- **EXERCISE GOAL**
Check each line of the records for "gérer"; collect those that have it.

- **AVAILABLE DATA**
##############################

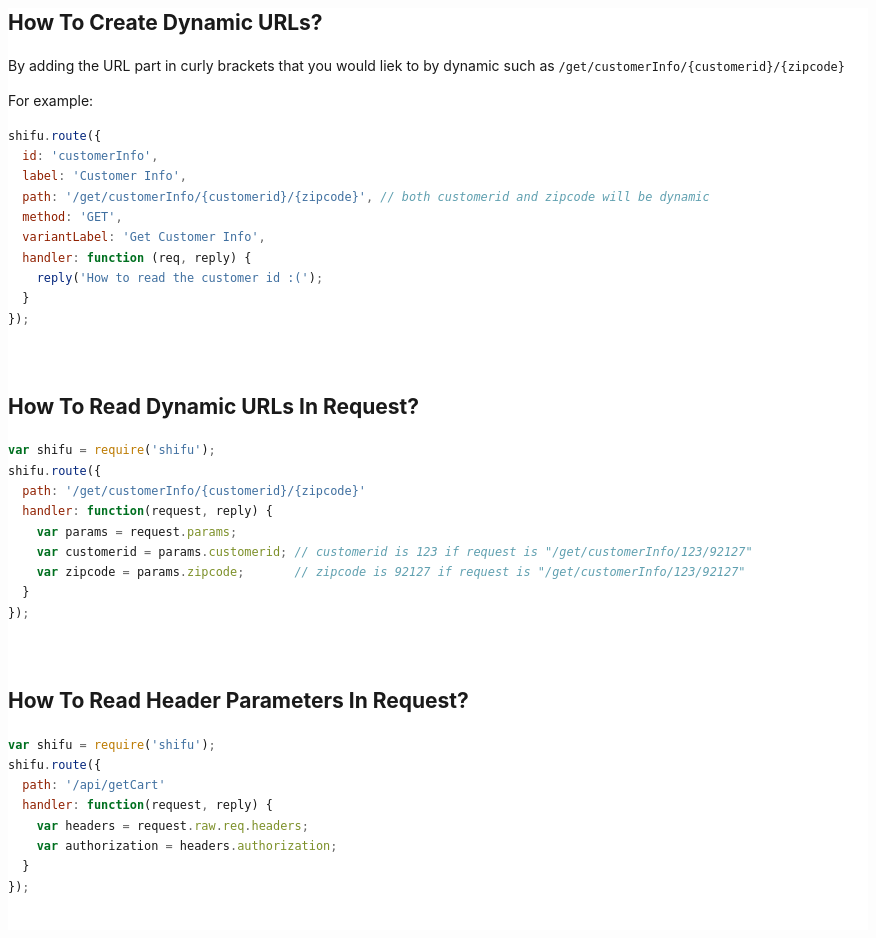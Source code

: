 ## How To Create Dynamic URLs?
By adding the URL part in curly brackets that you would liek to by dynamic such as `/get/customerInfo/{customerid}/{zipcode}`

For example:
```javascript
shifu.route({
  id: 'customerInfo',
  label: 'Customer Info',
  path: '/get/customerInfo/{customerid}/{zipcode}', // both customerid and zipcode will be dynamic
  method: 'GET',
  variantLabel: 'Get Customer Info',
  handler: function (req, reply) {
    reply('How to read the customer id :(');
  }
});
```

<br>

## How To Read Dynamic URLs In Request?

```javascript
var shifu = require('shifu');
shifu.route({
  path: '/get/customerInfo/{customerid}/{zipcode}'
  handler: function(request, reply) { 
    var params = request.params;
    var customerid = params.customerid; // customerid is 123 if request is "/get/customerInfo/123/92127"
    var zipcode = params.zipcode;       // zipcode is 92127 if request is "/get/customerInfo/123/92127"
  }
}); 
```

<br>

## How To Read Header Parameters In Request?

```javascript
var shifu = require('shifu');
shifu.route({
  path: '/api/getCart'
  handler: function(request, reply) {
    var headers = request.raw.req.headers;
    var authorization = headers.authorization;
  }
}); 
```

<br>
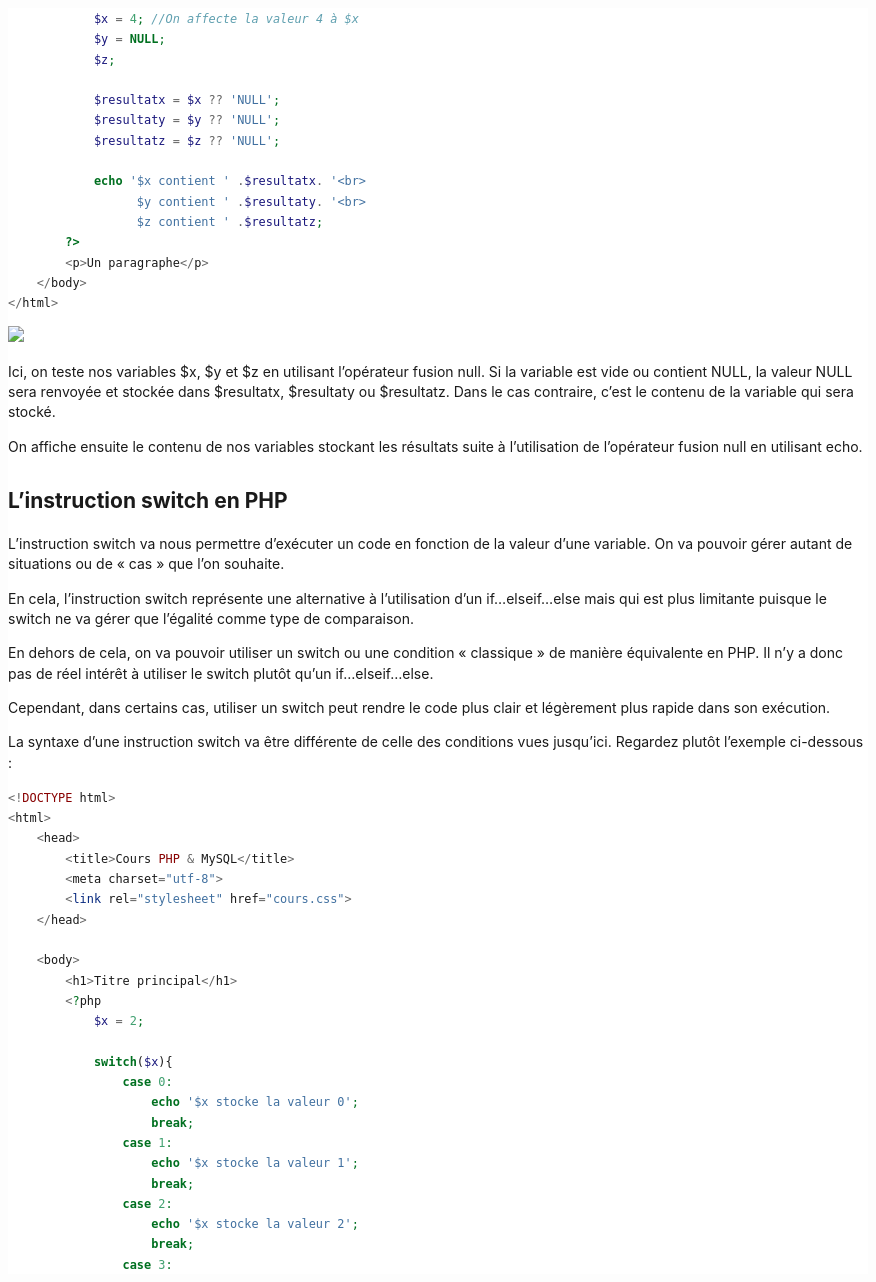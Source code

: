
 ```php
            $x = 4; //On affecte la valeur 4 à $x
            $y = NULL;
            $z;
            
            $resultatx = $x ?? 'NULL';
            $resultaty = $y ?? 'NULL';
            $resultatz = $z ?? 'NULL';
            
            echo '$x contient ' .$resultatx. '<br>
                  $y contient ' .$resultaty. '<br>
                  $z contient ' .$resultatz;
        ?>
        <p>Un paragraphe</p>
    </body>
</html>
```
![](https://www.pierre-giraud.com/wp-content/uploads/2019/05/php-operateur-fusion-null-resultat.png)

Ici, on teste nos variables $x, $y et $z en utilisant l’opérateur fusion null. Si la variable est vide ou contient NULL, la valeur NULL sera renvoyée et stockée dans $resultatx, $resultaty ou $resultatz. Dans le cas contraire, c’est le contenu de la variable qui sera stocké.

On affiche ensuite le contenu de nos variables stockant les résultats suite à l’utilisation de l’opérateur fusion null en utilisant echo.

## L’instruction switch en PHP
L’instruction switch va nous permettre d’exécuter un code en fonction de la valeur d’une variable. On va pouvoir gérer autant de situations ou de « cas » que l’on souhaite.

En cela, l’instruction switch représente une alternative à l’utilisation d’un if…elseif…else mais qui est plus limitante puisque le switch ne va gérer que l’égalité comme type de comparaison.

En dehors de cela, on va pouvoir utiliser un switch ou une condition « classique » de manière équivalente en PHP. Il n’y a donc pas de réel intérêt à utiliser le switch plutôt qu’un if…elseif…else.

Cependant, dans certains cas, utiliser un switch peut rendre le code plus clair et légèrement plus rapide dans son exécution.

La syntaxe d’une instruction switch va être différente de celle des conditions vues jusqu’ici. Regardez plutôt l’exemple ci-dessous :
```php
<!DOCTYPE html>
<html>
    <head>
        <title>Cours PHP & MySQL</title>
        <meta charset="utf-8">
        <link rel="stylesheet" href="cours.css">
    </head>
    
    <body>
        <h1>Titre principal</h1>
        <?php
            $x = 2; 
            
            switch($x){
                case 0:
                    echo '$x stocke la valeur 0';
                    break;
                case 1:
                    echo '$x stocke la valeur 1';
                    break;
                case 2:
                    echo '$x stocke la valeur 2';
                    break;
                case 3:
```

##############################

- **SOLUTION FOR THIS EXERCISE**
L’instruction switch va nous permettre d’exécuter un code en fonction de la valeur d’une variable. On va pouvoir gérer autant de situations ou de « cas » que l’on souhaite.
En cela, l’instruction switch représente une alternative à l’utilisation d’un if…elseif…else mais qui est plus limitante puisque le switch ne va gérer que l’égalité comme type de comparaison.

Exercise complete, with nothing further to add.